___ EXERCISE MATERIAL ___

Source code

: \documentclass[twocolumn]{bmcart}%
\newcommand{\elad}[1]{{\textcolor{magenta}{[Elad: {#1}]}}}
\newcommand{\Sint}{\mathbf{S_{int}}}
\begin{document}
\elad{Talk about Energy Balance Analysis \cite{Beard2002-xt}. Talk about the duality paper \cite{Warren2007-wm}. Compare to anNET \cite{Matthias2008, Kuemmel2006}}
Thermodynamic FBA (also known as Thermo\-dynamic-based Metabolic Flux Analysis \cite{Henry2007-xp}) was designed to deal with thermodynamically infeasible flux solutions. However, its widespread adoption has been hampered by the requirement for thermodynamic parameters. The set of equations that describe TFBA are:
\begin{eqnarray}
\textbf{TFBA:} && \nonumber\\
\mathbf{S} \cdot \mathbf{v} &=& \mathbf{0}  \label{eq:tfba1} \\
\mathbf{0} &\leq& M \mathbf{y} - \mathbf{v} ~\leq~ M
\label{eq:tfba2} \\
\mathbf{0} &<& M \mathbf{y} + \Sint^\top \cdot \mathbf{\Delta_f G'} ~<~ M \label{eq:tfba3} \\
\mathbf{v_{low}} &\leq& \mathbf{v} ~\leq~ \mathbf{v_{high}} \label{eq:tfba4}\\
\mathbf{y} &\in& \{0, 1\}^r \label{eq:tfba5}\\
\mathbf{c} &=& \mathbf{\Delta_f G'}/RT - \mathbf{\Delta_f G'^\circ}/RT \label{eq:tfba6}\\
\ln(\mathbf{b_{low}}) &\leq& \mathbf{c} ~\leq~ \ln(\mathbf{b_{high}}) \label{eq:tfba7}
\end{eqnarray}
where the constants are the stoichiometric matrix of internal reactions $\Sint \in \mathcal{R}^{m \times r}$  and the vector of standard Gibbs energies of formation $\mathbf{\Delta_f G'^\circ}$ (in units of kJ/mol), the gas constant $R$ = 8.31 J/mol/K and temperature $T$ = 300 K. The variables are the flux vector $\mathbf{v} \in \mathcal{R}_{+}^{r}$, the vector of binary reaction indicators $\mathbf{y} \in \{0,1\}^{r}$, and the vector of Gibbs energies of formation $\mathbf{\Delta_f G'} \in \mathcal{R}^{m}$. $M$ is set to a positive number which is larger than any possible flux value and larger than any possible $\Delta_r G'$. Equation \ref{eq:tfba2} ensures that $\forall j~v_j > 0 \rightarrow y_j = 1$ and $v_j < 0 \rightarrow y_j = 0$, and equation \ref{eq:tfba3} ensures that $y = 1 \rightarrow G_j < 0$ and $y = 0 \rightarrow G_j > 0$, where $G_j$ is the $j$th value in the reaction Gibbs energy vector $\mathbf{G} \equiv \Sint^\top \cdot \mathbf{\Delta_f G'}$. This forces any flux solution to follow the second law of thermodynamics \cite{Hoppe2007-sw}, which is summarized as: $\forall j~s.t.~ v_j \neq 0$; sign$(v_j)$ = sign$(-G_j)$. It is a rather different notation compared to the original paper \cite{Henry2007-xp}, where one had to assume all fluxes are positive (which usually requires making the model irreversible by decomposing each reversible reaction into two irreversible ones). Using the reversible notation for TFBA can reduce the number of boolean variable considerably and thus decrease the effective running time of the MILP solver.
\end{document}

___
___ EXERCISE MATERIAL ___

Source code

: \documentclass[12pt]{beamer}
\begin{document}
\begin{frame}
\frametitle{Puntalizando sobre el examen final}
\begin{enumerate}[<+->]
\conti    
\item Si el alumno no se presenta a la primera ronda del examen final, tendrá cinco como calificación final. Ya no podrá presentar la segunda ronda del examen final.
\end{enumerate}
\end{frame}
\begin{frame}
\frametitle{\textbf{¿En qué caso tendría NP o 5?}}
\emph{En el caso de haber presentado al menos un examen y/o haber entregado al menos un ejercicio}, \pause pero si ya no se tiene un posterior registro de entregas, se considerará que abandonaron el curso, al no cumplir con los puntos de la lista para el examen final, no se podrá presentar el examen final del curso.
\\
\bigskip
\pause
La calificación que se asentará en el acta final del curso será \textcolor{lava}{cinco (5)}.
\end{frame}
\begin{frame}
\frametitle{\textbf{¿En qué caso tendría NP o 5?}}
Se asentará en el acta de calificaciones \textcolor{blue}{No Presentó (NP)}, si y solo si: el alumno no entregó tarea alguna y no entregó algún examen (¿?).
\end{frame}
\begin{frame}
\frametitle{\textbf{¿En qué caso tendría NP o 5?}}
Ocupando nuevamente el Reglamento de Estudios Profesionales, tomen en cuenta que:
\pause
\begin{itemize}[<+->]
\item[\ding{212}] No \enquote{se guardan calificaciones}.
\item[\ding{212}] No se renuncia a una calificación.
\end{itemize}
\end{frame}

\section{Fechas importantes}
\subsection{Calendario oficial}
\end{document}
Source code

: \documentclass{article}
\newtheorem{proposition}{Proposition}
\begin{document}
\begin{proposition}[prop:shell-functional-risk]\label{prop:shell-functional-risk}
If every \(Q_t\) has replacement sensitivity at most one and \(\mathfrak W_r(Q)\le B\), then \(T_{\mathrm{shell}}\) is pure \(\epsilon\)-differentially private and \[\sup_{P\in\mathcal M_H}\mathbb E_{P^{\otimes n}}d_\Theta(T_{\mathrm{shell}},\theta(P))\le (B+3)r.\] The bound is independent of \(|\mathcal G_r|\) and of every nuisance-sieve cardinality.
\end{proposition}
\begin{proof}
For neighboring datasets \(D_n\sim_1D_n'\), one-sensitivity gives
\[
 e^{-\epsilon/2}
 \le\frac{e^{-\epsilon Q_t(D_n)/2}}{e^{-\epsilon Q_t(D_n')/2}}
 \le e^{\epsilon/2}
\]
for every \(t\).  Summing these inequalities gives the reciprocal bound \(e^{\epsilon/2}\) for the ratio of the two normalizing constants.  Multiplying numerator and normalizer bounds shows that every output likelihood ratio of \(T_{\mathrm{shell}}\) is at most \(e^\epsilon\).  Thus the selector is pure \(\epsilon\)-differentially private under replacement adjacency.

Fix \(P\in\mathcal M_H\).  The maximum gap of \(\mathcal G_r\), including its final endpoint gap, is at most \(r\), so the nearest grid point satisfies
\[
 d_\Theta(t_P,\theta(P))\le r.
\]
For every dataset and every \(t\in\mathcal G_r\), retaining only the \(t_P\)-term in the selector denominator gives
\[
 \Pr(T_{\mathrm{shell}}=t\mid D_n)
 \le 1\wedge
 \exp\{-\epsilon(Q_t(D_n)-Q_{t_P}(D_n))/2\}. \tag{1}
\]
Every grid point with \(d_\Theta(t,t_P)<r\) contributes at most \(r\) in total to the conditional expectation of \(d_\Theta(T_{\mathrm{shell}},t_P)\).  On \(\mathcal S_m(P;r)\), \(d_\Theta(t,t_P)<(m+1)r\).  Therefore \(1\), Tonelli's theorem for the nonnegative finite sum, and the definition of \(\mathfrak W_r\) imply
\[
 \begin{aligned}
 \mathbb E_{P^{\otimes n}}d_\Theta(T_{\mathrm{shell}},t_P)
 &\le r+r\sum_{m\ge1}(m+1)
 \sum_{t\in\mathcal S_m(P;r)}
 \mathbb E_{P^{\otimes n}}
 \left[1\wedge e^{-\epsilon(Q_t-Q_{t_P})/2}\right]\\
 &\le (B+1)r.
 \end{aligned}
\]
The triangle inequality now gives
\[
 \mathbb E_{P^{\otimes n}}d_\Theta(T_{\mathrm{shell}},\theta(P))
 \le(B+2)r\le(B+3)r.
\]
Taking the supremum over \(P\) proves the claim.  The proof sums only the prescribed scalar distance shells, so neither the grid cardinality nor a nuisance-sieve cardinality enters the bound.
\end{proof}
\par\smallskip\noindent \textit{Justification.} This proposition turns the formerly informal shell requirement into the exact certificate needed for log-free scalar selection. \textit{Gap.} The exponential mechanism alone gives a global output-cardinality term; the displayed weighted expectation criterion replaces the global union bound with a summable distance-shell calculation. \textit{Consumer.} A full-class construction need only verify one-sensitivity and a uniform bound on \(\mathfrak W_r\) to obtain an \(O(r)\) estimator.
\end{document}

___
___ EXERCISE MATERIAL ___

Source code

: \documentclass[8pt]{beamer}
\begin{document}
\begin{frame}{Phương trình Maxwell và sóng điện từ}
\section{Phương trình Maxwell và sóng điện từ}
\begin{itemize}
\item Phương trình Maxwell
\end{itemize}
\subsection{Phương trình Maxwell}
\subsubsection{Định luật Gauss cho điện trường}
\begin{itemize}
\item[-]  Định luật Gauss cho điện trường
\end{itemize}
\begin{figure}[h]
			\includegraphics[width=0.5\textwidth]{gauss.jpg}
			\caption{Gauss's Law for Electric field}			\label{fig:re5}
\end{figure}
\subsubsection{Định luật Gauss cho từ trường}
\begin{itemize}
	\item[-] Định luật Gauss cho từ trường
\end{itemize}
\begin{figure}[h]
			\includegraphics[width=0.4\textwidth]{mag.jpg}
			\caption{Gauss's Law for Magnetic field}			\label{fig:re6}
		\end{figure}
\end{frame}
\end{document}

___

Wherever "newcommand" occurs in the entries above, copy the line it sits on.

TASK RESPONSE:
\newcommand{\elad}[1]{{\textcolor{magenta}{[Elad: {#1}]}}}
\newcommand{\Sint}{\mathbf{S_{int}}}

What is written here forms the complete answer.